=== Section Start ===

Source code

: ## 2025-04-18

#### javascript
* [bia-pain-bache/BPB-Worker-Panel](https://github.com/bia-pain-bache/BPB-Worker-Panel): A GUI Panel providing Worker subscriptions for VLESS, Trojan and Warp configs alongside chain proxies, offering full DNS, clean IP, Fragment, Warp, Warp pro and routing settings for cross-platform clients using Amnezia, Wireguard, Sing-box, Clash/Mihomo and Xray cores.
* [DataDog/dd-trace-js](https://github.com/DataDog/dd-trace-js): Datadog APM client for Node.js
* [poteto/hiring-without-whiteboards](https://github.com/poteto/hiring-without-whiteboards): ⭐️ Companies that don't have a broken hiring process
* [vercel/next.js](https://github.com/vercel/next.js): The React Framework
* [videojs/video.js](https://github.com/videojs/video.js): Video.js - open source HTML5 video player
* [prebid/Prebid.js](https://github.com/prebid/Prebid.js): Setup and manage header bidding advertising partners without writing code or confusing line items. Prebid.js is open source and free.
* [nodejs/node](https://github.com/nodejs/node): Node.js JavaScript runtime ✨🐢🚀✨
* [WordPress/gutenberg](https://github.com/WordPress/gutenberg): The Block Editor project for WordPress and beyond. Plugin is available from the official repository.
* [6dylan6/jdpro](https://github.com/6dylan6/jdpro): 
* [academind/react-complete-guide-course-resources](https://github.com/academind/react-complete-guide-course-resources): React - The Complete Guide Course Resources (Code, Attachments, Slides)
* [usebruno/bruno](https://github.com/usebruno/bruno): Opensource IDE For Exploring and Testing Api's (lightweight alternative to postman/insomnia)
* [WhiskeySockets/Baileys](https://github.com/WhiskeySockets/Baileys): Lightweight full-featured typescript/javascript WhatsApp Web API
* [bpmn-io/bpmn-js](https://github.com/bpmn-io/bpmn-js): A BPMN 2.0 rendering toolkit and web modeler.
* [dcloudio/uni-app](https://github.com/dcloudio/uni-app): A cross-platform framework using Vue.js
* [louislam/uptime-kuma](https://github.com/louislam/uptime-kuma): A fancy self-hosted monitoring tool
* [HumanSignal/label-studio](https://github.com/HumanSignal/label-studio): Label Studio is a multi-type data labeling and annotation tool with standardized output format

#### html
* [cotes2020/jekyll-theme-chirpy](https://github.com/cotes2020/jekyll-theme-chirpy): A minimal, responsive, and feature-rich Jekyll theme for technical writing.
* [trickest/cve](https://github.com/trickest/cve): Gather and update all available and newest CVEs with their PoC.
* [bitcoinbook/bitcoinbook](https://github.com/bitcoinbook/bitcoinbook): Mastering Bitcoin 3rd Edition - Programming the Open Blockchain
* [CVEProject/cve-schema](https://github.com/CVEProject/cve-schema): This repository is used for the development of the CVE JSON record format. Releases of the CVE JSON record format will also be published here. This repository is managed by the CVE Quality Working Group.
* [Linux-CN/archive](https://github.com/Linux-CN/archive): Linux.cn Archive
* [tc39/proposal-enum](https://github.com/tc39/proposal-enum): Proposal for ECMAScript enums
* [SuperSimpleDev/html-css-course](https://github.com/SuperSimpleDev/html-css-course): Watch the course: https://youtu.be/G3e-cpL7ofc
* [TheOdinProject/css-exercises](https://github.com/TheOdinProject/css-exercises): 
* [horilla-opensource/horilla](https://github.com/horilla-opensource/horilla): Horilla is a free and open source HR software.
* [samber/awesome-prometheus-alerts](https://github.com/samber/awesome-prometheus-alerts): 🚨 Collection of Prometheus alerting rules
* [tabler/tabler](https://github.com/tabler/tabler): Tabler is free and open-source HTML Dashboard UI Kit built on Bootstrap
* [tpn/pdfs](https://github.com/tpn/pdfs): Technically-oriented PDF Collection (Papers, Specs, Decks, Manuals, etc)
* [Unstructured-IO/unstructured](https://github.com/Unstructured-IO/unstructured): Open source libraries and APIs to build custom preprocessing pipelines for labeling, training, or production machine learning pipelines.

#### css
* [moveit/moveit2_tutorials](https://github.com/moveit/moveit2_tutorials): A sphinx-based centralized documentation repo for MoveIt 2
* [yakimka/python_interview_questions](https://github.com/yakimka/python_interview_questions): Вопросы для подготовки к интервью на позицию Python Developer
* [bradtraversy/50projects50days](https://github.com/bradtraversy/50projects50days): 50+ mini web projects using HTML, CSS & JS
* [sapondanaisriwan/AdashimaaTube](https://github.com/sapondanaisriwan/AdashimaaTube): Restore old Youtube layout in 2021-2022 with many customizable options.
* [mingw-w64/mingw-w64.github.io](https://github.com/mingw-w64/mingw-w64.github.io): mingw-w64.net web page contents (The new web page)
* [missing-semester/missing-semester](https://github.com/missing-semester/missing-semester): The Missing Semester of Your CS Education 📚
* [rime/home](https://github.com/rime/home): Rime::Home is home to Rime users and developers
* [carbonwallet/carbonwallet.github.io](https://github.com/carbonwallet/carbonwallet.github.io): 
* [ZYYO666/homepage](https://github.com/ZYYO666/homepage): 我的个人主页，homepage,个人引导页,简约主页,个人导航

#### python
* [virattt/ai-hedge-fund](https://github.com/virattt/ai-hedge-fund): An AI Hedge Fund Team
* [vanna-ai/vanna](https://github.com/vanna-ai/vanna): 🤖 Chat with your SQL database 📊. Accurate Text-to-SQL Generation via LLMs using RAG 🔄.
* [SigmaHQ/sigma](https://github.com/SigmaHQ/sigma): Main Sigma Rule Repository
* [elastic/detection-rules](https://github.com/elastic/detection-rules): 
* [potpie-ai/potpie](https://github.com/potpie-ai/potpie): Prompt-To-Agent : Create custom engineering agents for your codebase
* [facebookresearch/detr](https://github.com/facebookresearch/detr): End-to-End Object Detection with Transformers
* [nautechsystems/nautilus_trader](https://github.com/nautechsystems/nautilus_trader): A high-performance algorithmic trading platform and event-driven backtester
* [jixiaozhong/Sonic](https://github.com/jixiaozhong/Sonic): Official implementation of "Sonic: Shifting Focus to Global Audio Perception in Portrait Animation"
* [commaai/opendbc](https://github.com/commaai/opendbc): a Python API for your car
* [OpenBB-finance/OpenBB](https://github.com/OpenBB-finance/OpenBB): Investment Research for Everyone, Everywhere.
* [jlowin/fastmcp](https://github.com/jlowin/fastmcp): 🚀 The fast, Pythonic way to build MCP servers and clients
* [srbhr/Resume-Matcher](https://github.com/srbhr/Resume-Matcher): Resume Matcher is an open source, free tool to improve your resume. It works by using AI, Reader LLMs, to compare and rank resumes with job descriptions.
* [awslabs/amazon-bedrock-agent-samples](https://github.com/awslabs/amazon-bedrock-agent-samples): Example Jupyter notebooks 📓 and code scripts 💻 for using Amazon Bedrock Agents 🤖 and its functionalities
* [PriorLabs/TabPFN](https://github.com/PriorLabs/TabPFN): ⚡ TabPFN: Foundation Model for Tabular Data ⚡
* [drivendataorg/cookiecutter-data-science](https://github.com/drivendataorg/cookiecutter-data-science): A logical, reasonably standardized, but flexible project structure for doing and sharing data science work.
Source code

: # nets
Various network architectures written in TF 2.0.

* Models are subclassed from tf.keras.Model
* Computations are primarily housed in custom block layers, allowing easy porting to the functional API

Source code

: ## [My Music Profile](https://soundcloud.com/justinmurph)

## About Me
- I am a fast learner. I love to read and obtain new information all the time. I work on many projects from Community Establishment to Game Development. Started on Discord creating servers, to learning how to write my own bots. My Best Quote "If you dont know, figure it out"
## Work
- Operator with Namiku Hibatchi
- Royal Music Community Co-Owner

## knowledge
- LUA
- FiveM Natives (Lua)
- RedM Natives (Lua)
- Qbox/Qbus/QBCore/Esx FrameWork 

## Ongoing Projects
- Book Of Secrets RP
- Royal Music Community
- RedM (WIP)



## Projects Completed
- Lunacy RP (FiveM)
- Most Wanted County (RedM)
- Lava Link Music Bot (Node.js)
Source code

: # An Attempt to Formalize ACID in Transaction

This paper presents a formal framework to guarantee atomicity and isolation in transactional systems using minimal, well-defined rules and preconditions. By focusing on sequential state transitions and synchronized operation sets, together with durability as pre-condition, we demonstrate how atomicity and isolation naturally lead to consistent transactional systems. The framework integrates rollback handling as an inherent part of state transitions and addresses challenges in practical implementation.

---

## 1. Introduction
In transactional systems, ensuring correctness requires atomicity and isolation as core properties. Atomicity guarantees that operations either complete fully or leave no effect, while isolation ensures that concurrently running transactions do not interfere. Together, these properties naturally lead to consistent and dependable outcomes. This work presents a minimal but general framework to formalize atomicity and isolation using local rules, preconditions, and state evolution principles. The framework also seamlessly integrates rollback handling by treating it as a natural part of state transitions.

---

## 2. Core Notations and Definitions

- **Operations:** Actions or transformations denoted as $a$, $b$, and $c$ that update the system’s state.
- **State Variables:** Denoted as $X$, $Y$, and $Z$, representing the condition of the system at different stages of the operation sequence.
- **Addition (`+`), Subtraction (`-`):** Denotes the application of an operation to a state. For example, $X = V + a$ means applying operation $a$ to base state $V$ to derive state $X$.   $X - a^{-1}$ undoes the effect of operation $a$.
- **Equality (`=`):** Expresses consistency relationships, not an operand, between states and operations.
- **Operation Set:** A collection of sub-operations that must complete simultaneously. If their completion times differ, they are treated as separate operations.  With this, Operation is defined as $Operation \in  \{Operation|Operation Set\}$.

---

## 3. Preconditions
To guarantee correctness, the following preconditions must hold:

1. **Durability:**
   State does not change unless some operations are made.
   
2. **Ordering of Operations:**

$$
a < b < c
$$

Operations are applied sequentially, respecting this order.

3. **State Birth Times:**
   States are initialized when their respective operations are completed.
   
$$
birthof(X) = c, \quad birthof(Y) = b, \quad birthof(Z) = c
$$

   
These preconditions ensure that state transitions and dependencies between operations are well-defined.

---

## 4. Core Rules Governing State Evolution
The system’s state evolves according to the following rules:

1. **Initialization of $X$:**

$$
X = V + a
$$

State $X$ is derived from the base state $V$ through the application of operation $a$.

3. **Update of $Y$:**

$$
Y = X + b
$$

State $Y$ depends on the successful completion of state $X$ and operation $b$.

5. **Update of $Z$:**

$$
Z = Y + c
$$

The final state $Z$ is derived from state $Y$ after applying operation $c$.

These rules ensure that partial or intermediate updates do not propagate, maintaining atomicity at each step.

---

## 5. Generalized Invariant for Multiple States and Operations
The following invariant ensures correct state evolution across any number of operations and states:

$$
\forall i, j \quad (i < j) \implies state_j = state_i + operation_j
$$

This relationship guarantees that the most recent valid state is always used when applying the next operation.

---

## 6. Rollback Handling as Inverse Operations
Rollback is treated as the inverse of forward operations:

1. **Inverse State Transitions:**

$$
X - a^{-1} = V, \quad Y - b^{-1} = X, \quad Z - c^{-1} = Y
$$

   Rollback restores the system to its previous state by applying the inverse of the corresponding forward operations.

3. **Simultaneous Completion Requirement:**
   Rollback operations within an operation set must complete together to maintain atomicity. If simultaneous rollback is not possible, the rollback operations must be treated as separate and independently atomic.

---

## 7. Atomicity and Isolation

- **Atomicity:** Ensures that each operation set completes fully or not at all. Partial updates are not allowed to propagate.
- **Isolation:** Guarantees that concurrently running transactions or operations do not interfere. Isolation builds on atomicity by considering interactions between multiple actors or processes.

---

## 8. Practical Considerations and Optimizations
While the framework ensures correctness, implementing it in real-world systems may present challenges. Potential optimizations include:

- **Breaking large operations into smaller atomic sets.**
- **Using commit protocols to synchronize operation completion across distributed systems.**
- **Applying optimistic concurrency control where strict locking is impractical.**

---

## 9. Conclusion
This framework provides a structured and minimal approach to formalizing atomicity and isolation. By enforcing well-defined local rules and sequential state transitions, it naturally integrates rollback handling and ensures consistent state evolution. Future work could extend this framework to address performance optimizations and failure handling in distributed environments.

=== Section End ===

TASK PROMPT ▸ Beginning at the top of the data, extract each line through the line containing "source and free." and return those lines exactly, with nothing added.

YOUR SOLUTION ▸
Source code

: ## 2025-04-18

#### javascript
* [bia-pain-bache/BPB-Worker-Panel](https://github.com/bia-pain-bache/BPB-Worker-Panel): A GUI Panel providing Worker subscriptions for VLESS, Trojan and Warp configs alongside chain proxies, offering full DNS, clean IP, Fragment, Warp, Warp pro and routing settings for cross-platform clients using Amnezia, Wireguard, Sing-box, Clash/Mihomo and Xray cores.
* [DataDog/dd-trace-js](https://github.com/DataDog/dd-trace-js): Datadog APM client for Node.js
* [poteto/hiring-without-whiteboards](https://github.com/poteto/hiring-without-whiteboards): ⭐️ Companies that don't have a broken hiring process
* [vercel/next.js](https://github.com/vercel/next.js): The React Framework
* [videojs/video.js](https://github.com/videojs/video.js): Video.js - open source HTML5 video player
* [prebid/Prebid.js](https://github.com/prebid/Prebid.js): Setup and manage header bidding advertising partners without writing code or confusing line items. Prebid.js is open source and free.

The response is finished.